This notebook introduces students to common data formats and how Python can read and write them. How one decides to structure data will ultimately shape the storage and possible analyses. After a discussion of the data, an exploration of a Twitter API response will exemplify JSON and tweets from the March 4th, 2017 #March4Trump in Berkeey will serve as a basis for analysis. At the end, students will collect their own data to explore.

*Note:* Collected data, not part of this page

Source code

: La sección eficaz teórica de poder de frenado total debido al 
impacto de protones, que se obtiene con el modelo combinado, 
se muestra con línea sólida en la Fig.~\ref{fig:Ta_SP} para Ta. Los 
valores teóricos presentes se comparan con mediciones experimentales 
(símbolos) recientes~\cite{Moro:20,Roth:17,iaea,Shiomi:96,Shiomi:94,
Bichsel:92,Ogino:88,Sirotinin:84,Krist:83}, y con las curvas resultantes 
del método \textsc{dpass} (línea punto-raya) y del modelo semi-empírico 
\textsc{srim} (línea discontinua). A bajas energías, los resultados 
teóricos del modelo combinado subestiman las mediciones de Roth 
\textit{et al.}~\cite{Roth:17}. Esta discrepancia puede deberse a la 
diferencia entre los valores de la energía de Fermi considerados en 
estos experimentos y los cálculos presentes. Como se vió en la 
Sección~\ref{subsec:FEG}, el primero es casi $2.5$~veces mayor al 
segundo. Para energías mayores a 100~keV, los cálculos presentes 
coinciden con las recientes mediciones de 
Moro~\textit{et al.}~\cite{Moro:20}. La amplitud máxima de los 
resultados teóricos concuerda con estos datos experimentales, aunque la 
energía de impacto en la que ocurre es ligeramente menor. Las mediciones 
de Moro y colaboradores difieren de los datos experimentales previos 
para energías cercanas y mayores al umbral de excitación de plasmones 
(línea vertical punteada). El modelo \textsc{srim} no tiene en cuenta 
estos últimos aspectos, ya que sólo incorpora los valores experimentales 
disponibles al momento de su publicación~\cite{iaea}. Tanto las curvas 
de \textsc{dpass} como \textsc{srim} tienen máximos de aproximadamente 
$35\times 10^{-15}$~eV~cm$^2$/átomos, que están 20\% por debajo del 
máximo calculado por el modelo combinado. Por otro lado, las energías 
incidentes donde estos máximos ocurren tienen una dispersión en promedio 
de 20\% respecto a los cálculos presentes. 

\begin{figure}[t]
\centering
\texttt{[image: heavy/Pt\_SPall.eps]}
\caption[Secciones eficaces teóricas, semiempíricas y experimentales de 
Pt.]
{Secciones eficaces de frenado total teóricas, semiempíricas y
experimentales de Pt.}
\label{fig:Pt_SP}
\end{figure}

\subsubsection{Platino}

Estimated Time: 180 minutes
Topics Covered:
Parts:
Dependencies:
In [ ]:
! pip install tweepy
! pip install textblob
! pip install plotly
! pip install nltk
Most people are familiar with Microsoft Excel spreadsheet's .xls format, great for storing tabular data. However, Microsoft encodes the .xls format with a lot of information for displaying it in the software environment as well as remembering any formulas you may have used, among other things. The extra information is often not necessary to simply store the raw data, and is not easily readable by other software. A "bare-bones" .xls format is the .csv, or "comma-separated value". You may have encountered this format before. It's not any more complicated than the name. All values are separated by commas to delimit columns, while the lines represent rows.
The table:
| Name | Age | Department | Hometown |
|---|---|---|---|
| Chris | 27 | German | Plymouth |
| Jarrett | 25 | Physics | Newark |
| Sofia | 22 | Chemistry | Boston |
| Esther | 24 | Economics | Oakland |
would be represented as:
Name, Age, Department, Hometown
Chris, 27, German, Plymouth
Jarrett, 25, Physics, Newark
Sofia, 22, Chemistry, Boston
Esther, 24, Economics, Oakland
Notably, the header is not distinguishable except for being the first row. There is also no way to add any metadata or notes unless it fits into a column or row. Nevertheless, .csv is standard for simple data, and is easily read by most software. If you are collaborating with researchers or using different pieces of software you'll want to use this format.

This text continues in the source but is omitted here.